# Poor abused horse left behind



## UrbanCowgirl9 (Jan 31, 2009)

My great-aunt's next-door neighbor left out of sight, leaving 3 horses behind to fend for them selves. She called the dog wardden and they came and took only 2 of the horses. The small shelter was falling down. Then one day she never saw that horse again. She called the wardden again, but said there were only 2 horses out there, and the warrden refused to come. Me and my sister wanted to go see if the poor old mare was sill alive, and if we could help, but they would'nt let us go just because it was muddy. That poor mare was never seen again, just let to suffer and die.:-cry:


----------



## Vidaloco (Sep 14, 2007)

That is pretty sad. Unfortunately with the economy the way it is, your going to see it more and more.
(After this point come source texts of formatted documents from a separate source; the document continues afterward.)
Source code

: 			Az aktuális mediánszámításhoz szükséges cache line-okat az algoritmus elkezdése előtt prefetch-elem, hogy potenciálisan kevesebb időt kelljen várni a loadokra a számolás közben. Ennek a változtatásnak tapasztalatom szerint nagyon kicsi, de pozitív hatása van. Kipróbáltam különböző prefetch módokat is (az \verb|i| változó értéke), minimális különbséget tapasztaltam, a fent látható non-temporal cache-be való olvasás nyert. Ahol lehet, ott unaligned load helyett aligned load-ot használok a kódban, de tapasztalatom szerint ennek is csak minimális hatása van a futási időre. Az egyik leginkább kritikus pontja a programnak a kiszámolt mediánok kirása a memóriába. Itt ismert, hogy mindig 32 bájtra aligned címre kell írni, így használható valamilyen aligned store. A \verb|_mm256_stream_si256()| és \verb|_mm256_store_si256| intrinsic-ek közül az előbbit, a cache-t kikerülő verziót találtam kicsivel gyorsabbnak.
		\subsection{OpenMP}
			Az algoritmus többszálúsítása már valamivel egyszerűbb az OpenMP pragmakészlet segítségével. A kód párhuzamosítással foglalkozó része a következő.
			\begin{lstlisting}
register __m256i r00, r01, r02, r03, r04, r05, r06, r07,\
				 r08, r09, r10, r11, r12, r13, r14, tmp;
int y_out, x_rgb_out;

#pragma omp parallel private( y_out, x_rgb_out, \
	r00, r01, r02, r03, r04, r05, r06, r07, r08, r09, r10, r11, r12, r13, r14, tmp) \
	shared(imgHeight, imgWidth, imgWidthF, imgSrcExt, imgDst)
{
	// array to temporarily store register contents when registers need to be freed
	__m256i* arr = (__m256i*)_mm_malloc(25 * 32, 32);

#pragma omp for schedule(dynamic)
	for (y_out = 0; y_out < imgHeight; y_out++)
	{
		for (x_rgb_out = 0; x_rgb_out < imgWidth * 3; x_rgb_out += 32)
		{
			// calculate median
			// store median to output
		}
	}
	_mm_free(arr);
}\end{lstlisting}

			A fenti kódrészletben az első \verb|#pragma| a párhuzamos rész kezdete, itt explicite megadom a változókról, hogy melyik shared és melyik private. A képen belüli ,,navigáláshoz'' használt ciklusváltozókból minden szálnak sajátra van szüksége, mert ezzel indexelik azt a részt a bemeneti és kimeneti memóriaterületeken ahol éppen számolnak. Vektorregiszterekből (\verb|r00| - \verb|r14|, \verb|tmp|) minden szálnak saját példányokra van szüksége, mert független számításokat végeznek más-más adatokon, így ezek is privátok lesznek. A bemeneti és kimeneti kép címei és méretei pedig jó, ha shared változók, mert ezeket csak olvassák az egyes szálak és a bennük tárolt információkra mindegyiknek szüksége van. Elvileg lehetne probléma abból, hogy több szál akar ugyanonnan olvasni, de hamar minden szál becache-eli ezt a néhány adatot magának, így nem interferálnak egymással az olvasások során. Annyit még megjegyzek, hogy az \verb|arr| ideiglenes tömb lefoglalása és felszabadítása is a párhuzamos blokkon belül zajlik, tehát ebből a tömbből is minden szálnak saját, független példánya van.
Animals are one of the many silent victims of a bad economy. 
I watched a documentary on life after humans. It was very interesting which animals could survive and which wouldn't if humans suddenly disappeared from the planet. Makes me want to keep all my animals outside and take down all the fences. :?


----------



## UrbanCowgirl9 (Jan 31, 2009)

Can't any one reply???????????? 62 views, 1 reply


----------



## Chocolate (Feb 4, 2009)

I think it's pretty horrible how this happens to the animals we love, i'm really sorry.


----------



## zanyoutthere (Jan 31, 2009)

them ppl who do sucha thing should go to jail im so sory!


----------



## TxHorseMom (Mar 4, 2007)

Vida pretty much said it all. I know most are against slaughter, but which is a better death? Starvation? Or a much faster (although not necessairly better) end by slaughter. I do wish it were more humane though.

I do feel bad for the poor mare.


----------